Выбрать главу

Наконец, я помню приезд в город дяди Николая II, великого князя Сергея Александровича. Встречали его колокольным звоном, жгли смоляные бочки и бегали за ним, как за диковинным зверем. А он, очень высокого роста, худой и стройный, шел пешком посреди улицы, окруженный толпою взрослых и детей, которых никто не гнал и от которых его никто не охранял. Этим я хочу сказать одно, что до японской кампании толща народная чужда была освободительных идей, и только после этой войны освободительное движение захватило массы и стремительно пошло вперед.

И, наконец, последнее. Чем и как закончил свой труд Склобовский. Он разослал «Летопись города Острогожска» по всем церквям города, переплетя ее вместе с листами чистой бумаги, а заключительные строки его труда гласили: «Нами намечены главные стадии, по которым совершались исторические судьбы нашего города с его главными учреждениями. Имея в виду дальнейшее течение религиозно-общественного развития и последующий ход исторических событий и фактов, мы вводим с этих пор при церквах города, в интересах истории и статистики, своевременные записи, имеющие составить собою, таким образом, непрерывное продолжение летописи, особенно последнее время приобретающее значение существенной, обязательно-восполняемой потребности».

Глава шестая. В ГИМНАЗИИ (1903–1905)

Итак, готовиться я стал с Мишей Марченко. Мы с ним учились вместе в приходской школе, а затем в уездном училище. Это был способный юноша, с большими знаниями, первый ученик седьмого класса, поднаторевший в давании уроков.

Начинать мне пришлось с азов. С особою трудностью, пока я не привык к нему, мне давался греческий язык. Через несколько месяцев я довольно свободно читал в подлиннике «Одиссею» Гомера. Ряд предметов, как то историю, Закон Божий, русский и славянский языки, географию, я прочитывал сам. Работать нужно было много, и я работал.

В августе следующего года я выдержал экзамен в седьмой класс. Длинный светлый коридор, пахнущий краской, со множеством выходящих в него дверей, такой всегда пугающий, торжественный и чужой, стал своим. Вся сознательная жизнь прошла в стремлении к этой минуте, и нужно было время, чтобы освоить это достижение.

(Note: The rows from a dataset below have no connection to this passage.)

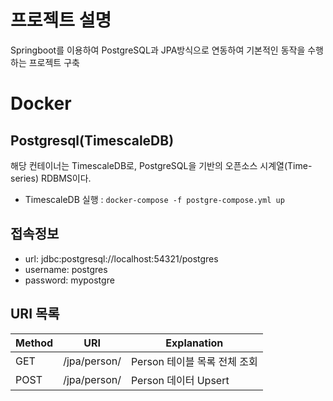 # 프로젝트 설명
Springboot를 이용하여 PostgreSQL과 JPA방식으로 연동하여 기본적인 동작을 수행하는 프로젝트 구축

# Docker
## Postgresql(TimescaleDB)
해당 컨테이너는 TimescaleDB로, PostgreSQL을 기반의 오픈소스 시계열(Time-series) RDBMS이다.
* TimescaleDB 실행 : `docker-compose -f postgre-compose.yml up`

## 접속정보
* url: jdbc:postgresql://localhost:54321/postgres
* username: postgres
* password: mypostgre

## URI 목록
  
| Method | URI          | Explanation                  |
| ------ | ------------ | ---------------------------- |
| GET    | /jpa/person/ | Person 테이블 목록 전체 조회 |
| POST   | /jpa/person/ | Person 데이터 Upsert         |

Когда через несколько дней я вошел в класс, первым моим впечатлением была грубость нравов класса. В воздухе висела «извозчичья» терминология, шумели, бегали и дрались как малолетние. В классе было 23 ученика, сыновья служилой интеллигенции, торговцев, сельских священников. Много было приезжих, и эти жили на так называемых гимназических квартирах за 15–25 рублей в месяц на всем готовом, и там, обычно, рано осваивали табачок и водочку.

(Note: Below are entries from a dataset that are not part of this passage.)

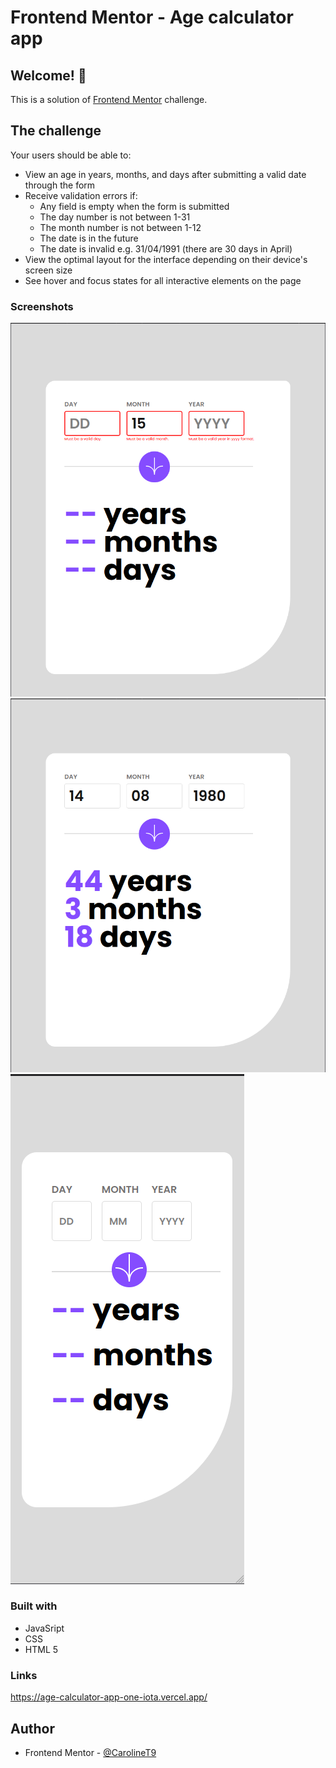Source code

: # Frontend Mentor - Age calculator app

## Welcome! 👋

This is a solution of [Frontend Mentor](https://www.frontendmentor.io) challenge. 



## The challenge



Your users should be able to: 

- View an age in years, months, and days after submitting a valid date through the form
- Receive validation errors if:
  - Any field is empty when the form is submitted
  - The day number is not between 1-31
  - The month number is not between 1-12
  - The date is in the future
  - The date is invalid e.g. 31/04/1991 (there are 30 days in April)
- View the optimal layout for the interface depending on their device's screen size
- See hover and focus states for all interactive elements on the page


### Screenshots

![](./assets/images/age-calculator-active.png)
![](./assets/images/age-calculator-desktop.png)
![](./assets/images/age-calculator-mobile.png)

### Built with
- JavaSript
- CSS
- HTML 5

### Links
https://age-calculator-app-one-iota.vercel.app/
## Author
- Frontend Mentor - [@CarolineT9](https://www.frontendmentor.io/profile/CarolineT9)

По уровню знаний и общего развития класс не был силен. Первый ученик, Моня Маршак, брат известного потом поэта Маршака, дальше рамок школьной учебы не шел. Поражала в классе «разрозненность». Сидели годами на одной парте, казалось, были друзьями, но общение ограничивалось классом и к дому не доходило. Не было никаких кружков. Всякий жил своей жизнью. Это было вовсе не то, чего я ожидал увидеть. По возрасту в классе я оказался самым старшим, по пережитому тоже. Никто, кроме меня, дальше Острогожска, ну, может быть, Воронежа, не бывал, а я мог рассказать о Москве. Кроме того, знания мои были свежи, я был хорошо подготовлен и, не пытаясь выйти в первые, сразу занял солидное место хорошего ученика. Кроме того, на письменном экзамене по алгебре я решил задачи двум «переэкзаменовщикам» своего класса. Это обеспечило мне хороший прием у моих товарищей.

Преподавательский состав в гимназии был очень хорош. По большей части это были люди немолодые, семейные, давно уже жившие в Острогожске, с установившейся обшей и профессиональной репутацией. Те, что были моложе, были слабее, неустойчивее, иногда с явными человеческими слабостями, но все же и они стояли на большой высоте. Первым из учителей я назову Владимира Ивановича Теплых. Он преподавал нам латинский и греческий языки: первый пять раз в неделю, второй — шесть раз.

Учителя древних языков в нашей литературе привыкли изображать садистом, маньяком, в лучшем случае, чудаком. Владимир Иванович был умен, культурен, мягок, хотя и требователен. Он разбирался в каждом ученике и сделал свои уроки приемлемыми, а это для его предметов и переживаемого времени было уже необычайно много. Он нам импонировал своим щегольским костюмом, манерами, выдержкой, умением занять нас. А его чтения нам из древней жизни мы слушали с наслаждением, хотя он и уверял нас, что во время урока мы готовы слушать с одинаковым вниманием все, даже о «состоянии финансов в Абиссинии» лишь бы только он не вызывал нас к кафедре.